Mangels Reaktion der Beklagten hierauf haben die Kläger
im Juli 2022 Klage auf künftige Räumung gegen die Beklagten erhoben und dabei
auch die Freistellung von vorgerichtlichen Anwaltskosten verlangt. Anfang
August 2022 führten die Beklagten Gespräche mit der Nachmieterin und einigten
sich mit dieser über die Übernahme von Mobiliar. Dies teilten sie dem Kläger zu
2 am 11. August 2022 mit und schlugen die letzte Septemberwoche für die
Rückgabe der Räumlichkeiten vor. Nach Anordnung des schriftlichen Vorverfahrens
und Zustellung der Klage nebst Eingangsverfügung am 12. August 2022 haben die
Beklagten die geltend gemachten Ansprüche am 24. August 2022 unter Protest
gegen die Kostenlast anerkannt. Sie haben dabei geltend gemacht, den Klägern
keinen Anlass zur Klageerhebung gegeben zu haben, und angekündigt, die
Mieträume pünktlich zum Vertragsende geräumt herauszugeben."
Leitsatz des Gerichts
Der auf künftige Räumung verklagte Mieter von
Gewerberäumen ist zur Vermeidung der Kostenfolge des § 91 Abs. 1 Satz 1 ZPO
nicht gehalten, sich auf eine Aufforderung des Vermieters zu seiner
Bereitschaft zu erklären, die Mieträume bei Vertragsende an den Vermieter
herauszugeben. Allein durch sein Schweigen auf eine solche Aufforderung des
Vermieters gibt er noch keine Veranlassung zur Klageerhebung im Sinne von § 93 ZPO.
Entscheidungsgründe
"Abweichend von der allgemeinen Kostenregelung in § 91 Abs. 1 Satz 1 ZPO, wonach die unterlegene Partei die Kosten des Rechtsstreits
zu tragen hat, trifft den erfolgreichen Kläger gemäß § 93 ZPO die Kostenlast,
wenn der Beklagte den klageweise geltend gemachten Anspruch sofort anerkennt
und er durch sein Verhalten keine Veranlassung zur Klage gegeben hat. Ob diese
Voraussetzungen im Einzelfall vorliegen, ist eine Frage tatrichterlicher
Würdigung, die im Rechtsbeschwerdeverfahren nur eingeschränkter Überprüfung
unterliegt (BGH Beschluss vom 21. März 2019 - IX ZB 54/18 - NJW 2019, 1525 Rn.
5 mwN).
Veranlassung zur Klageerhebung im Sinne von § 93 ZPO gibt
der Beklagte dann, wenn sein Verhalten vor dem Prozess aus Sicht des Klägers
bei vernünftiger Betrachtung hinreichenden Anlass für die Annahme bietet, er
werde ohne Inanspruchnahme der Gerichte nicht zu seinem Recht kommen. Diese
Beurteilung bedarf einer Berücksichtigung aller Umstände des Einzelfalls und
ist allgemeiner Beurteilung nicht zugänglich (st. Rspr.; vgl. BGH Beschluss vom
20. September 2022 - XI ZB 4/22 - WM 2022, 2147 Rn. 27 mwN)."
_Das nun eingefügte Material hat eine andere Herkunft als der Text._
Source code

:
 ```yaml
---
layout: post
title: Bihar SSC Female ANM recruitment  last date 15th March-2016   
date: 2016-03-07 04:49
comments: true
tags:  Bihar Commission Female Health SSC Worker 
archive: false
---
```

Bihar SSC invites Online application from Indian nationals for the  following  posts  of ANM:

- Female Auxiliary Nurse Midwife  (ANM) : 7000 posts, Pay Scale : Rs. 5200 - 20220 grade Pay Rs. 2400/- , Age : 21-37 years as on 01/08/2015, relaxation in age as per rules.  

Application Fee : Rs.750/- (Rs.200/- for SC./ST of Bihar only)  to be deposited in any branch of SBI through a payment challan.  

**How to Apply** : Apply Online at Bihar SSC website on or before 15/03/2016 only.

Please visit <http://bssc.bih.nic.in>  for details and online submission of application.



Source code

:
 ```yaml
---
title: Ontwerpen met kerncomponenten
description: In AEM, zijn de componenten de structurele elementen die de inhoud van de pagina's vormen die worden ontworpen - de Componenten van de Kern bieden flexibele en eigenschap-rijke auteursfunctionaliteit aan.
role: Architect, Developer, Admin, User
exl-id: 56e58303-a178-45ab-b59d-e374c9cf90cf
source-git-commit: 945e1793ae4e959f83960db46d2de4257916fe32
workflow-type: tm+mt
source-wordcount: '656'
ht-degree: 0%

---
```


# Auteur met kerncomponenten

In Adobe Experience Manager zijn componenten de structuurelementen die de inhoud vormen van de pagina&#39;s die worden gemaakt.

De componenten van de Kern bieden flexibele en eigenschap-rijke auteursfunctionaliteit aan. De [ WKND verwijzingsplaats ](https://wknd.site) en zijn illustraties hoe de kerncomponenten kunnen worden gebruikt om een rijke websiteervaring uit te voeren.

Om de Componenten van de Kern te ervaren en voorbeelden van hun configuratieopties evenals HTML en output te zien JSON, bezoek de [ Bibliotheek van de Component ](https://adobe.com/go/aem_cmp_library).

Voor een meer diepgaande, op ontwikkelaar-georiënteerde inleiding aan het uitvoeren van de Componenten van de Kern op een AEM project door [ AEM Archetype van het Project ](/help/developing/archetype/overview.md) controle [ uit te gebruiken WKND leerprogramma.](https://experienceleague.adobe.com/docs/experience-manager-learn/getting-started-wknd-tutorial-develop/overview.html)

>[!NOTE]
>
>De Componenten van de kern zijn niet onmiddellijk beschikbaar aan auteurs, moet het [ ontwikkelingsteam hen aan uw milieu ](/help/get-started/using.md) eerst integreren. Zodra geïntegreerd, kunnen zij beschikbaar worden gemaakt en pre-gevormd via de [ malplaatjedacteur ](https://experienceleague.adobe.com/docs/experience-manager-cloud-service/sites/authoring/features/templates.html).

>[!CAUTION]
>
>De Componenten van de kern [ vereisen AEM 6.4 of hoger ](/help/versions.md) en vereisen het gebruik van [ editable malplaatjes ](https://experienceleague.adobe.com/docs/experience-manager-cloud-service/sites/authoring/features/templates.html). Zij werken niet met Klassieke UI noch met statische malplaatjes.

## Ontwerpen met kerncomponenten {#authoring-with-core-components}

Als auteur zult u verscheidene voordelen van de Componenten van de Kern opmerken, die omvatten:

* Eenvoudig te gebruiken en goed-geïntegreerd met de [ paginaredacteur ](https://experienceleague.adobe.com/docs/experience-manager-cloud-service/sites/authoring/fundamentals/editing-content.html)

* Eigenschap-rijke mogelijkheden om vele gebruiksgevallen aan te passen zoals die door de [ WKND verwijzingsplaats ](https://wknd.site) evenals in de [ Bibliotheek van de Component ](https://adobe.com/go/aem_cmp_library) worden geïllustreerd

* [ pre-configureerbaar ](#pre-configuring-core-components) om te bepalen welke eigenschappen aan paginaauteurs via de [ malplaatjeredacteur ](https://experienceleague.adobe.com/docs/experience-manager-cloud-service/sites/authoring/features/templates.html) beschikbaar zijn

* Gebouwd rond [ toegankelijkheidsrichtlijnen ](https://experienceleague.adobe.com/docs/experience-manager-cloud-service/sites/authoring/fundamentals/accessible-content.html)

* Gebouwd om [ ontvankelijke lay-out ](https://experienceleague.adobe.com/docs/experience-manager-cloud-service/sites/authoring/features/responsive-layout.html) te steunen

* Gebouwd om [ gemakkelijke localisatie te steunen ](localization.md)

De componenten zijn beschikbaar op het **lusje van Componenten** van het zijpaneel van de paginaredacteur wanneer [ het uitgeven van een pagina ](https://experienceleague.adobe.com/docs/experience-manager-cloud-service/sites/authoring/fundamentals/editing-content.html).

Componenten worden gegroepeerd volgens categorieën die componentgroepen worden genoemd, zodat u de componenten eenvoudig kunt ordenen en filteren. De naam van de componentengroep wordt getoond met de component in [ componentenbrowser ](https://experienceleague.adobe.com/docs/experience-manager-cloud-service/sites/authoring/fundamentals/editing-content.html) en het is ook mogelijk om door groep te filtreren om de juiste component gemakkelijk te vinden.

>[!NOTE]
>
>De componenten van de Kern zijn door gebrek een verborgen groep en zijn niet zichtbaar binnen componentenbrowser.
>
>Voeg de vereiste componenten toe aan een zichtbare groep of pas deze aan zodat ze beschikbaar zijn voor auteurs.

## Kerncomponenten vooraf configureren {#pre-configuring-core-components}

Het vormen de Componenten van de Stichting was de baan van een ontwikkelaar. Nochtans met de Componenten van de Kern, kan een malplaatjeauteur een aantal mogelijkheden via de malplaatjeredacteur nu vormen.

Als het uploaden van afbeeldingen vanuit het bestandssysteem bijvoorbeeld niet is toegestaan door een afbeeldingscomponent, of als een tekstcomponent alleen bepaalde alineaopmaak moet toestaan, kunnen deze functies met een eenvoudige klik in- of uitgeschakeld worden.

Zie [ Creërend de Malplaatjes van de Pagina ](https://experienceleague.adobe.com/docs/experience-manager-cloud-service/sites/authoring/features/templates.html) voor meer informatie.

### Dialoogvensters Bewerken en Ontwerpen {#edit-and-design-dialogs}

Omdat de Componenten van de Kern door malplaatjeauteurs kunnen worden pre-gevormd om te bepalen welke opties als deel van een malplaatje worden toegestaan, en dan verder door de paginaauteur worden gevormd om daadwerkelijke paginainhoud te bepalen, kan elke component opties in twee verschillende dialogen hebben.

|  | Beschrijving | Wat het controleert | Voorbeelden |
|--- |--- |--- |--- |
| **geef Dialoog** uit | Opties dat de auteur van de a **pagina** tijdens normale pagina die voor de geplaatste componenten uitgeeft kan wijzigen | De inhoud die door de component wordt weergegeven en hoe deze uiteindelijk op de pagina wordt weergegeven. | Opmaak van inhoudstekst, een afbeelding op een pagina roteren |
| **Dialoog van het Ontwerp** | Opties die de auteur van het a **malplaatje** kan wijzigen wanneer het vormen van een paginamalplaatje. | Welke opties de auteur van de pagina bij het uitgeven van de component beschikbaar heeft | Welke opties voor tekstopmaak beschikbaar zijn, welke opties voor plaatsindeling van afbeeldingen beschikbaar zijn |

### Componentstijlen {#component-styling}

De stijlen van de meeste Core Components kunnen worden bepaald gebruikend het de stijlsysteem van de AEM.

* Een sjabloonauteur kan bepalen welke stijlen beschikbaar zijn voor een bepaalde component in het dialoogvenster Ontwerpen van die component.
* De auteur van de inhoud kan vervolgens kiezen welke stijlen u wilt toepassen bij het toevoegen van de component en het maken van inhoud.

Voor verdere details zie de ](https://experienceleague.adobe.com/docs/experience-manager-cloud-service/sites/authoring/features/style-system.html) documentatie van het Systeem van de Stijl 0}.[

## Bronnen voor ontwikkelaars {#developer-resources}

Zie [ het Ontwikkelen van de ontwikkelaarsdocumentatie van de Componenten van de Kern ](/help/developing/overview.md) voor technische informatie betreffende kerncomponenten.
Zum Verständnis der Wortlaut von § 257 ZPO:
Ist
die Geltendmachung einer nicht von einer Gegenleistung abhängigen Geldforderung
oder die Geltendmachung des Anspruchs auf Räumung eines Grundstücks oder eines
Raumes, der anderen als Wohnzwecken dient, an den Eintritt eines Kalendertages
geknüpft, so kann Klage auf künftige Zahlung oder Räumung erhoben werden.
"Da der Räumungsschuldner bei einem Vorgehen des Gläubigers
nach § 257 ZPO schon vor Fälligkeit einem Rechtsstreit über seine
Räumungsverpflichtung ausgesetzt ist, ohne dass er hierzu Anlass gegeben haben
müsste und ohne dass er einen solchen Rechtsstreit effektiv hätte vermeiden
können, kommt der durch § 93 ZPO eröffneten Möglichkeit des Beklagten, durch
ein sofortiges Anerkenntnis eine nachteilige Kostenfolge abzuwenden, besondere
Bedeutung zu. Insbesondere ist nur durch die Kostenregelung in § 93 ZPO, die
dem Räumungsgläubiger das Kostenrisiko eines anlasslosen Rechtsstreits zuweist,
den Interessen beider Parteien angemessen Rechnung getragen.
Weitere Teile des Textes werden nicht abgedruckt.